Could you copy every line of the data that contains the word "support"?

- Raw data -
--------

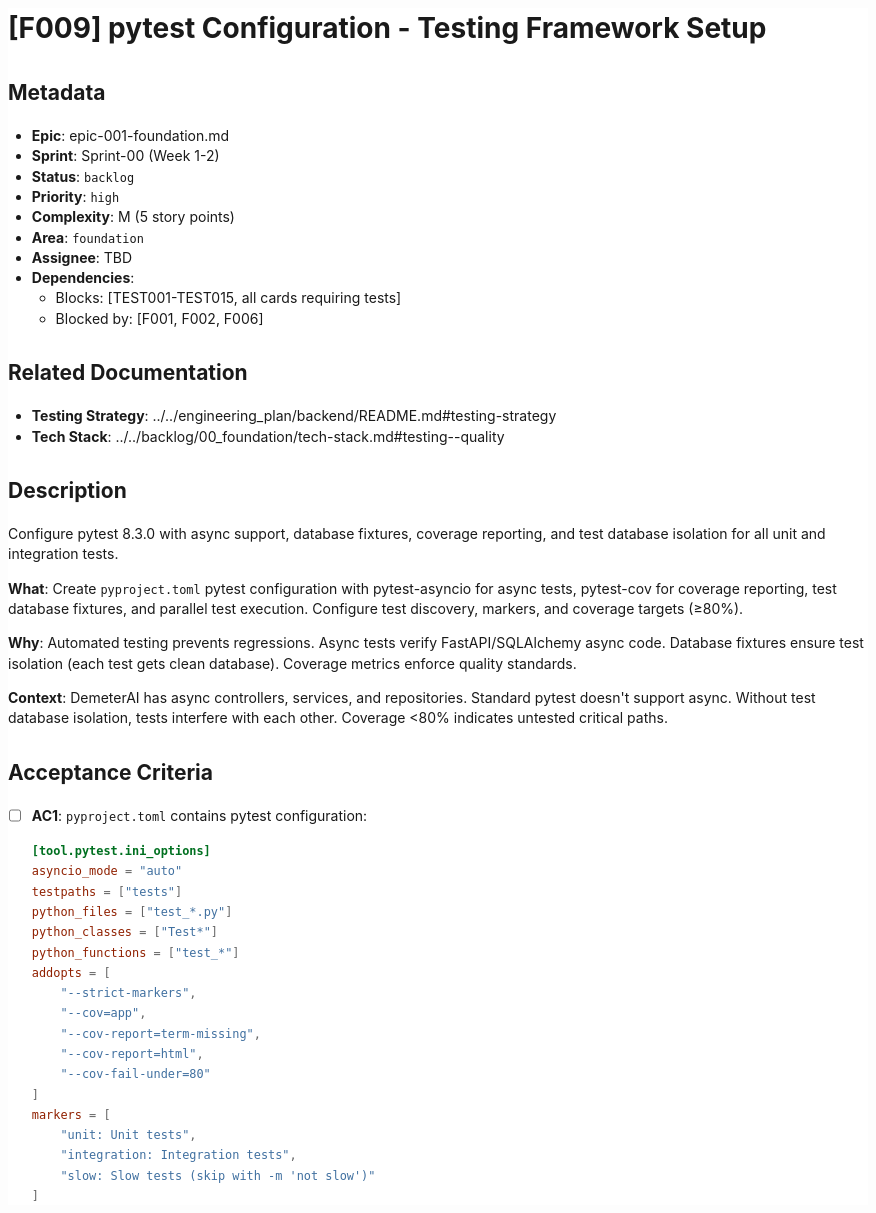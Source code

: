# [F009] pytest Configuration - Testing Framework Setup

## Metadata
- **Epic**: epic-001-foundation.md
- **Sprint**: Sprint-00 (Week 1-2)
- **Status**: `backlog`
- **Priority**: `high`
- **Complexity**: M (5 story points)
- **Area**: `foundation`
- **Assignee**: TBD
- **Dependencies**:
  - Blocks: [TEST001-TEST015, all cards requiring tests]
  - Blocked by: [F001, F002, F006]

## Related Documentation
- **Testing Strategy**: ../../engineering_plan/backend/README.md#testing-strategy
- **Tech Stack**: ../../backlog/00_foundation/tech-stack.md#testing--quality

## Description

Configure pytest 8.3.0 with async support, database fixtures, coverage reporting, and test database isolation for all unit and integration tests.

**What**: Create `pyproject.toml` pytest configuration with pytest-asyncio for async tests, pytest-cov for coverage reporting, test database fixtures, and parallel test execution. Configure test discovery, markers, and coverage targets (≥80%).

**Why**: Automated testing prevents regressions. Async tests verify FastAPI/SQLAlchemy async code. Database fixtures ensure test isolation (each test gets clean database). Coverage metrics enforce quality standards.

**Context**: DemeterAI has async controllers, services, and repositories. Standard pytest doesn't support async. Without test database isolation, tests interfere with each other. Coverage <80% indicates untested critical paths.

## Acceptance Criteria

- [ ] **AC1**: `pyproject.toml` contains pytest configuration:
  ```toml
  [tool.pytest.ini_options]
  asyncio_mode = "auto"
  testpaths = ["tests"]
  python_files = ["test_*.py"]
  python_classes = ["Test*"]
  python_functions = ["test_*"]
  addopts = [
      "--strict-markers",
      "--cov=app",
      "--cov-report=term-missing",
      "--cov-report=html",
      "--cov-fail-under=80"
  ]
  markers = [
      "unit: Unit tests",
      "integration: Integration tests",
      "slow: Slow tests (skip with -m 'not slow')"
  ]
  ```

--------

- Expected output -
Configure pytest 8.3.0 with async support, database fixtures, coverage reporting, and test database isolation for all unit and integration tests.
**Context**: DemeterAI has async controllers, services, and repositories. Standard pytest doesn't support async. Without test database isolation, tests interfere with each other. Coverage <80% indicates untested critical paths.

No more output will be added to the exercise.